**GOAL OF THE EXERCISE:**
Reproduce exactly the lines below from the one containing "## 3.2.1 Exercise" through the one containing "## 3.2.4 Data Analysis", including both, and nothing else.

**RECORD EXTRACTS:**
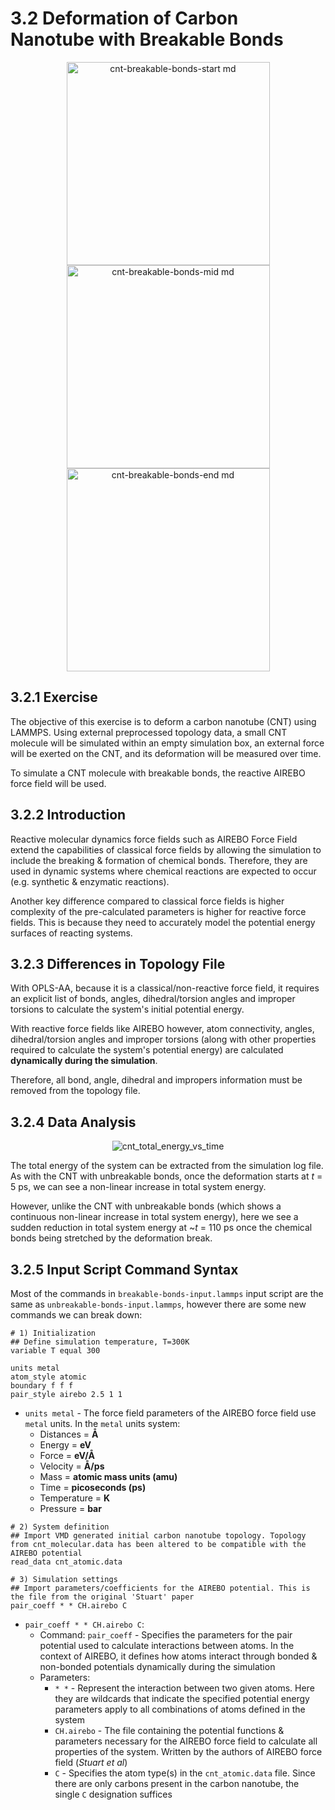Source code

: # 3.2 Deformation of Carbon Nanotube with Breakable Bonds

<p align="center">
  <img src="https://github.com/c-vandenberg/lammps-tutorials/assets/60201356/5c8fe630-c2a3-4697-8f0c-c9466543e84f" alt="cnt-breakable-bonds-start md" width="325" />
  <img src="https://github.com/c-vandenberg/lammps-tutorials/assets/60201356/5c63373f-b850-434c-b64f-b1c92f4764e0" alt="cnt-breakable-bonds-mid md" width="325" />
  <img src="https://github.com/c-vandenberg/lammps-tutorials/assets/60201356/b37fe9b7-e306-410b-af40-bf3ea903a073" alt="cnt-breakable-bonds-end md" width="325" />
</p>

## 3.2.1 Exercise
The objective of this exercise is to deform a carbon nanotube (CNT) using LAMMPS. Using external preprocessed topology data, a small CNT molecule will be simulated within an empty simulation box, an external force will be exerted on the CNT, and its deformation will be measured over time. 

To simulate a CNT molecule with breakable bonds, the reactive AIREBO force field will be used.

## 3.2.2 Introduction

Reactive molecular dynamics force fields such as AIREBO Force Field extend the capabilities of classical force fields by allowing the simulation to include the breaking & formation of chemical bonds. Therefore, they are used in dynamic systems where chemical reactions are expected to occur (e.g. synthetic & enzymatic reactions).

Another key difference compared to classical force fields is higher complexity of the pre-calculated parameters is higher for reactive force fields. This is because they need to accurately model the potential energy surfaces of reacting systems.

## 3.2.3 Differences in Topology File

With OPLS-AA, because it is a classical/non-reactive force field, it requires an explicit list of bonds, angles, dihedral/torsion angles and improper torsions to calculate the system's initial potential energy.

With reactive force fields like AIREBO however, atom connectivity, angles, dihedral/torsion angles and improper torsions (along with other properties required to calculate the system's potential energy) are calculated **dynamically during the simulation**.

Therefore, all bond, angle, dihedral and impropers information must be removed from the topology file.

## 3.2.4 Data Analysis

<p align="center">
  <img src="https://github.com/c-vandenberg/lammps-tutorials/assets/60201356/3afa4983-f37d-42f4-a565-2ade372a15f1" alt="cnt_total_energy_vs_time" width="" />
</p>

The total energy of the system can be extracted from the simulation log file. As with the CNT with unbreakable bonds, once the deformation starts at *t* = 5 ps, we can see a non-linear increase in total system energy.

However, unlike the CNT with unbreakable bonds (which shows a continuous non-linear increase in total system energy), here we see a sudden reduction in total system energy at ~*t* = 110 ps once the chemical bonds being stretched by the deformation break. 

## 3.2.5 Input Script Command Syntax

Most of the commands in `breakable-bonds-input.lammps` input script are the same as `unbreakable-bonds-input.lammps`, however there are some new commands we can break down:

```
# 1) Initialization
## Define simulation temperature, T=300K
variable T equal 300

units metal
atom_style atomic
boundary f f f
pair_style airebo 2.5 1 1
```
* `units metal` - The force field parameters of the AIREBO force field use `metal` units. In the `metal` units system:
  * Distances = **Å**
  * Energy = **eV**
  * Force = **eV/Å**
  * Velocity = **Å/ps**
  * Mass = **atomic mass units (amu)**
  * Time = **picoseconds (ps)**
  * Temperature = **K**
  * Pressure = **bar**

```
# 2) System definition
## Import VMD generated initial carbon nanotube topology. Topology from cnt_molecular.data has been altered to be compatible with the AIREBO potential
read_data cnt_atomic.data

# 3) Simulation settings
## Import parameters/coefficients for the AIREBO potential. This is the file from the original 'Stuart' paper
pair_coeff * * CH.airebo C
```
* `pair_coeff * * CH.airebo C`:
  * Command: `pair_coeff` - Specifies the parameters for the pair potential used to calculate interactions between atoms. In the context of AIREBO, it defines how atoms interact through bonded & non-bonded potentials dynamically during the simulation
  * Parameters:
    * `* *` - Represent the interaction between two given atoms. Here they are wildcards that indicate the specified potential energy parameters apply to all combinations of atoms defined in the system
    * `CH.airebo` - The file containing the potential functions & parameters necessary for the AIREBO force field to calculate all properties of the system. Written by the authors of AIREBO force field (*Stuart et al*)
    * `C` - Specifies the atom type(s) in the `cnt_atomic.data` file. Since there are only carbons present in the carbon nanotube, the single `C` designation suffices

**THE COMPLETED TASK:**
## 3.2.1 Exercise
The objective of this exercise is to deform a carbon nanotube (CNT) using LAMMPS. Using external preprocessed topology data, a small CNT molecule will be simulated within an empty simulation box, an external force will be exerted on the CNT, and its deformation will be measured over time. 

To simulate a CNT molecule with breakable bonds, the reactive AIREBO force field will be used.

## 3.2.2 Introduction

Reactive molecular dynamics force fields such as AIREBO Force Field extend the capabilities of classical force fields by allowing the simulation to include the breaking & formation of chemical bonds. Therefore, they are used in dynamic systems where chemical reactions are expected to occur (e.g. synthetic & enzymatic reactions).

Another key difference compared to classical force fields is higher complexity of the pre-calculated parameters is higher for reactive force fields. This is because they need to accurately model the potential energy surfaces of reacting systems.

## 3.2.3 Differences in Topology File

With OPLS-AA, because it is a classical/non-reactive force field, it requires an explicit list of bonds, angles, dihedral/torsion angles and improper torsions to calculate the system's initial potential energy.

With reactive force fields like AIREBO however, atom connectivity, angles, dihedral/torsion angles and improper torsions (along with other properties required to calculate the system's potential energy) are calculated **dynamically during the simulation**.

Therefore, all bond, angle, dihedral and impropers information must be removed from the topology file.

## 3.2.4 Data Analysis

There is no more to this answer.